(Source records)
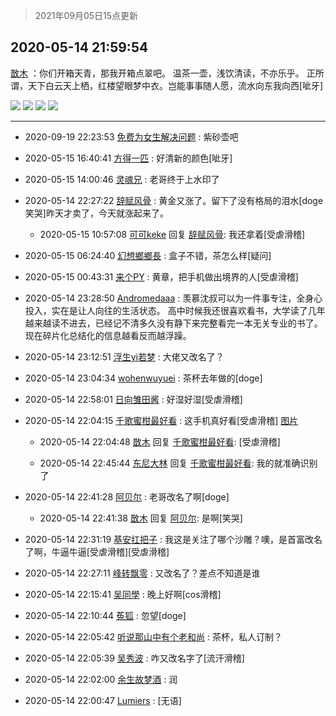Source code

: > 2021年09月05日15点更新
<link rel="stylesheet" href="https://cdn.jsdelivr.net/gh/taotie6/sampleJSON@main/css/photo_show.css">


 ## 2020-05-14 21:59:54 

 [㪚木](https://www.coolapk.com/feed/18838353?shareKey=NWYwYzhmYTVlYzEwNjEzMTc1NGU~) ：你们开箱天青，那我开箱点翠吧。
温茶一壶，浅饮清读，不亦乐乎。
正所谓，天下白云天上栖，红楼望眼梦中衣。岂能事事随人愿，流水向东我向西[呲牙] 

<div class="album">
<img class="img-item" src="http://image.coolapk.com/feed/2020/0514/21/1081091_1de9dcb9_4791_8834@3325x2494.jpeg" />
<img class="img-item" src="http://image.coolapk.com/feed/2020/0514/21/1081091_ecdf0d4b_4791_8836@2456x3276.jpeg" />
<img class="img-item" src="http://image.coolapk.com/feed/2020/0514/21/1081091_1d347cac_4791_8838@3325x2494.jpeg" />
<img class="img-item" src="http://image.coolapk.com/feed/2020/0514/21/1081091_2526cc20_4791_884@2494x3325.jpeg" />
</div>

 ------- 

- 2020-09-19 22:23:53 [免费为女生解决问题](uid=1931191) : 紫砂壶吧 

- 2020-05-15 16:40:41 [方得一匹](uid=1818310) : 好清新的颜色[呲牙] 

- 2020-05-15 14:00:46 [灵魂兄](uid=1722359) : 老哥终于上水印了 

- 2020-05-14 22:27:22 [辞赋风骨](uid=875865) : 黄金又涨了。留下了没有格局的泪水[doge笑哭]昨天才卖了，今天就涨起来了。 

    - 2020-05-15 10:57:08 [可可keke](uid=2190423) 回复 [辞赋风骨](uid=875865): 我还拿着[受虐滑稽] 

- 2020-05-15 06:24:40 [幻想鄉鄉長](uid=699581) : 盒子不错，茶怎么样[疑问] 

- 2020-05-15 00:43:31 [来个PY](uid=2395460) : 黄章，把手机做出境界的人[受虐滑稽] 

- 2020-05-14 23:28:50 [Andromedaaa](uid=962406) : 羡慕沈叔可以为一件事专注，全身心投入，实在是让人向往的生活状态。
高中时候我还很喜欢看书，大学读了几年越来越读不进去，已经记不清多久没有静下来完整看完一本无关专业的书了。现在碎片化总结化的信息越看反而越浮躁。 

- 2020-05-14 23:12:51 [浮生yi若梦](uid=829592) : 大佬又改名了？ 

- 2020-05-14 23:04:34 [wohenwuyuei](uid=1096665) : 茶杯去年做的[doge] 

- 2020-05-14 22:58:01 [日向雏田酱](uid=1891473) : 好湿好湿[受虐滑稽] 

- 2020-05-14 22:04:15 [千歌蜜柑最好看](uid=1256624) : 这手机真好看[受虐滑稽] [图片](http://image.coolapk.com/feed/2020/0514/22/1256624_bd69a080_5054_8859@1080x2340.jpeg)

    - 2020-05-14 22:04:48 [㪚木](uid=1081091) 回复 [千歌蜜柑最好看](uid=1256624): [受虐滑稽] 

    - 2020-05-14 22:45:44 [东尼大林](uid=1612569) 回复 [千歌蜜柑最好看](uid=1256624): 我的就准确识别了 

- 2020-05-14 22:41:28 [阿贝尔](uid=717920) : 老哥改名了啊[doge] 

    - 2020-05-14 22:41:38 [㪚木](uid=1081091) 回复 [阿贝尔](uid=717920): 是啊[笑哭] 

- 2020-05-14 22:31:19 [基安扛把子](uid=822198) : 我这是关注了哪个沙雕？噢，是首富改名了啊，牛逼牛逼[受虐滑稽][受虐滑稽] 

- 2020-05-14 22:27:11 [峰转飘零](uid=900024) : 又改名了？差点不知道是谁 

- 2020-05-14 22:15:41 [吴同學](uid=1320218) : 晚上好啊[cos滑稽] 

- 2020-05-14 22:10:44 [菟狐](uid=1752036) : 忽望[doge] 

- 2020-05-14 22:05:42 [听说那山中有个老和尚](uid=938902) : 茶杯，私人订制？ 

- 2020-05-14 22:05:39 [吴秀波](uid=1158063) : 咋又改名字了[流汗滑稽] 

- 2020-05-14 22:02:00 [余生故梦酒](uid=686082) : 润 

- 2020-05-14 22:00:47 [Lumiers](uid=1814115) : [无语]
---
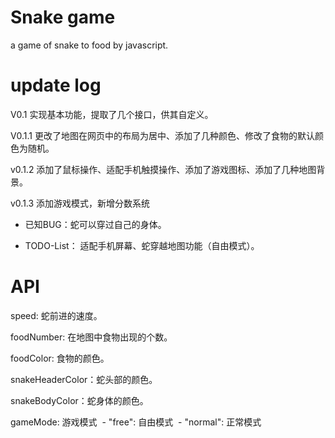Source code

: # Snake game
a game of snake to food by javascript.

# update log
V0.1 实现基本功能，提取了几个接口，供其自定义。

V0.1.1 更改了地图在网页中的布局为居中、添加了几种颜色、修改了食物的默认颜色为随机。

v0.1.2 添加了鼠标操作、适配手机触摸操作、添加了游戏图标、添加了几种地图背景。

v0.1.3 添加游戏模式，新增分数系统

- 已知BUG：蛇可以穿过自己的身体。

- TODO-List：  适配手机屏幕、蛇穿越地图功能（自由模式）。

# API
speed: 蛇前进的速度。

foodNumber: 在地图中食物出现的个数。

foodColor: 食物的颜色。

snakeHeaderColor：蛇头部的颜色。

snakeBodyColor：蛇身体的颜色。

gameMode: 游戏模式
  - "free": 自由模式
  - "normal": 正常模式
==
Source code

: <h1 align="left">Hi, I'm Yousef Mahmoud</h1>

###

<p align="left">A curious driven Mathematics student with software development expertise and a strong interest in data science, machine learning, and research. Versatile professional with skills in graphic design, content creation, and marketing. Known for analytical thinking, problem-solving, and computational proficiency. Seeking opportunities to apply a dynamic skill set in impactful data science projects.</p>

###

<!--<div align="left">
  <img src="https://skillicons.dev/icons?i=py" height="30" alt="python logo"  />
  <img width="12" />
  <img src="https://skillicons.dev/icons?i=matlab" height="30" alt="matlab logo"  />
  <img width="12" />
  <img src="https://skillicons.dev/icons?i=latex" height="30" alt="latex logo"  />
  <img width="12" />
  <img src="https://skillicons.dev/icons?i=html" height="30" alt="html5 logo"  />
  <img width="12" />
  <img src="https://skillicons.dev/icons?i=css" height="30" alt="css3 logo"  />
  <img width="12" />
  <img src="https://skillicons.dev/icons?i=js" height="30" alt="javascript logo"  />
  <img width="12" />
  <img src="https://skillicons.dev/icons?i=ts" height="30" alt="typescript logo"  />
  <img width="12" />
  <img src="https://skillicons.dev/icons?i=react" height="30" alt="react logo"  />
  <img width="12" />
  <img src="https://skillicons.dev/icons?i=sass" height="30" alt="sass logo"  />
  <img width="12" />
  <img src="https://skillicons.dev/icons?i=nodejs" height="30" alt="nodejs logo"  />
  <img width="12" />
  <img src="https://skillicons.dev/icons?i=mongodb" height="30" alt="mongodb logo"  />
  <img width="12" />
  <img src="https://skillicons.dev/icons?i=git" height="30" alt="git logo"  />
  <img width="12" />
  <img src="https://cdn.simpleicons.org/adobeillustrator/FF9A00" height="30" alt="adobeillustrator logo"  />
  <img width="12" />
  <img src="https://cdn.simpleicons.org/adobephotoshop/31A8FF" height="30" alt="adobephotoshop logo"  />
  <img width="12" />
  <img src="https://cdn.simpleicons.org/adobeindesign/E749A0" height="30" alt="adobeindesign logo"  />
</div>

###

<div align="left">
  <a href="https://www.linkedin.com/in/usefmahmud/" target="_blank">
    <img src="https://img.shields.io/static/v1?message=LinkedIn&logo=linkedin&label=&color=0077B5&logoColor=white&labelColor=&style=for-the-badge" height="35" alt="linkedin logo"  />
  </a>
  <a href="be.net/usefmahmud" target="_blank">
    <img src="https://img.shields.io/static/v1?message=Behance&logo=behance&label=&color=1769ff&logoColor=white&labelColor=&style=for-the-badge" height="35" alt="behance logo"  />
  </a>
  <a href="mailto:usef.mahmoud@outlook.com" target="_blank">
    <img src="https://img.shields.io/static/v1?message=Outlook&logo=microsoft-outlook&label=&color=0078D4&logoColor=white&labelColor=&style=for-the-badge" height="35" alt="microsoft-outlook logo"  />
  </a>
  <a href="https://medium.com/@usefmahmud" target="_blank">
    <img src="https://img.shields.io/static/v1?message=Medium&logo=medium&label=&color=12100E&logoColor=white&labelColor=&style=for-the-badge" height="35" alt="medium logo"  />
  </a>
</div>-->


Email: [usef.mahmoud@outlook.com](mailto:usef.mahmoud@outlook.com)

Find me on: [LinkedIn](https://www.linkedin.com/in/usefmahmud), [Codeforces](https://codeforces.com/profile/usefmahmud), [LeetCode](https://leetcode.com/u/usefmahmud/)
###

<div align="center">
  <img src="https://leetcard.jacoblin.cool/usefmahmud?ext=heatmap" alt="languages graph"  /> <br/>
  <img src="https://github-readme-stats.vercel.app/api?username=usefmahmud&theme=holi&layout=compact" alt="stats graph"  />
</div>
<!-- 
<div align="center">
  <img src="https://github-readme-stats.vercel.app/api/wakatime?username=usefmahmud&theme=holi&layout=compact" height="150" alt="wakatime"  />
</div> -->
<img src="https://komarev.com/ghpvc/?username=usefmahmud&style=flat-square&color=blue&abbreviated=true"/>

§ **WHAT THE TASK REQUIRES**
All lines above that contain the word "theme" are to be copied.

§ **TASK ANSWER**
  <img src="https://github-readme-stats.vercel.app/api?username=usefmahmud&theme=holi&layout=compact" alt="stats graph"  />
  <img src="https://github-readme-stats.vercel.app/api/wakatime?username=usefmahmud&theme=holi&layout=compact" height="150" alt="wakatime"  />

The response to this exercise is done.